I’ve always been fascinated by mathematical proofs, especially the mechanical part around them because computers are directly involved in this case. Hoare logic is one of those systems that allows us to mechanically reason about computer programs.

We will implement a small imperative language together with (a very simple) Hoare Logic that will allow us to reason about programs in this imperative language.

1. Type level vs value level (intro)

If you haven’t gone through Logical Foundations, I strongly suggest you do. It’s programming at a different level – even if you know some Haskell already (and if you don’t know Haskell, you should learn it, too). If Logical Foundations seems too much, you can start with my book first, which is a gentler introduction.

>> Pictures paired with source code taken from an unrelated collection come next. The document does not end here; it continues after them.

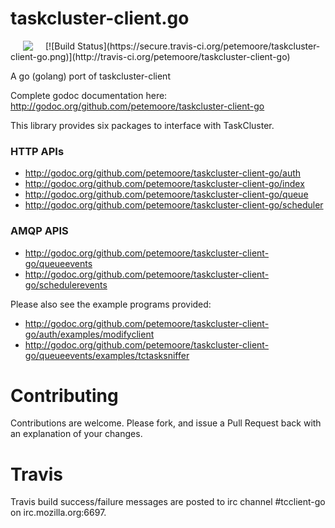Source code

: # taskcluster-client.go
<img hspace="20" align="left" src="https://tools.taskcluster.net/lib/assets/taskcluster-120.png" />
[![Build Status](https://secure.travis-ci.org/petemoore/taskcluster-client-go.png)](http://travis-ci.org/petemoore/taskcluster-client-go)

A go (golang) port of taskcluster-client

Complete godoc documentation here: http://godoc.org/github.com/petemoore/taskcluster-client-go

This library provides six packages to interface with TaskCluster.

### HTTP APIs
* http://godoc.org/github.com/petemoore/taskcluster-client-go/auth
* http://godoc.org/github.com/petemoore/taskcluster-client-go/index
* http://godoc.org/github.com/petemoore/taskcluster-client-go/queue
* http://godoc.org/github.com/petemoore/taskcluster-client-go/scheduler

### AMQP APIS
* http://godoc.org/github.com/petemoore/taskcluster-client-go/queueevents
* http://godoc.org/github.com/petemoore/taskcluster-client-go/schedulerevents

Please also see the example programs provided:
* http://godoc.org/github.com/petemoore/taskcluster-client-go/auth/examples/modifyclient
* http://godoc.org/github.com/petemoore/taskcluster-client-go/queueevents/examples/tctasksniffer

# Contributing
Contributions are welcome. Please fork, and issue a Pull Request back with an explanation of your changes.

# Travis
Travis build success/failure messages are posted to irc channel #tcclient-go on irc.mozilla.org:6697.
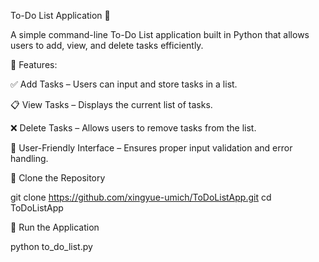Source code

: To-Do List Application 📝

A simple command-line To-Do List application built in Python that allows users to add, view, and delete tasks efficiently.

📌 Features:

✅ Add Tasks – Users can input and store tasks in a list.

📋 View Tasks – Displays the current list of tasks.

❌ Delete Tasks – Allows users to remove tasks from the list.

🔄 User-Friendly Interface – Ensures proper input validation and error handling.

🔹 Clone the Repository

git clone https://github.com/xingyue-umich/ToDoListApp.git
cd ToDoListApp

🔹 Run the Application

python to_do_list.py

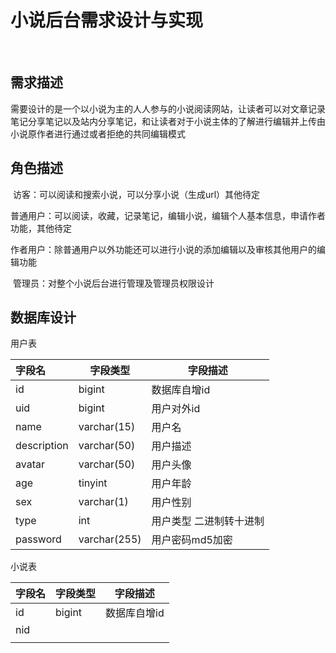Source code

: # 小说后台需求设计与实现

​	

## 需求描述

​	需要设计的是一个以小说为主的人人参与的小说阅读网站，让读者可以对文章记录笔记分享笔记以及站内分享笔记，和让读者对于小说主体的了解进行编辑并上传由小说原作者进行通过或者拒绝的共同编辑模式

## 角色描述

​	访客：可以阅读和搜索小说，可以分享小说（生成url）其他待定

​	普通用户：可以阅读，收藏，记录笔记，编辑小说，编辑个人基本信息，申请作者功能，其他待定

​	作者用户：除普通用户以外功能还可以进行小说的添加编辑以及审核其他用户的编辑功能

​	管理员：对整个小说后台进行管理及管理员权限设计

## 数据库设计

用户表

| 字段名      | 字段类型     | 字段描述                |
| :---------- | ------------ | ----------------------- |
| id          | bigint       | 数据库自增id            |
| uid         | bigint       | 用户对外id              |
| name        | varchar(15)  | 用户名                  |
| description | varchar(50)  | 用户描述                |
| avatar      | varchar(50)  | 用户头像                |
| age         | tinyint      | 用户年龄                |
| sex         | varchar(1)   | 用户性别                |
| type        | int          | 用户类型 二进制转十进制 |
| password    | varchar(255) | 用户密码md5加密         |

小说表

| 字段名 | 字段类型 | 字段描述     |
| ------ | -------- | ------------ |
| id     | bigint   | 数据库自增id |
| nid    |          |              |
|        |          |              |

If you’ve gone through Logical Foundations, congratulations! In any case, there’s still something to learn from this blog post. In Logical Foundations, we use the dependently typed programming language Coq. There are some advantages and disadvantages in this case. The obvious disadvantage is that all programs must be total and must terminate. As the authors from Logical Foundations say:

In a traditional functional programming language like OCaml or Haskell we could add the while case as follows:

Coq doesn’t accept such a definition (“Error: Cannot guess decreasing argument of fix”) because the function we want to define is not guaranteed to terminate.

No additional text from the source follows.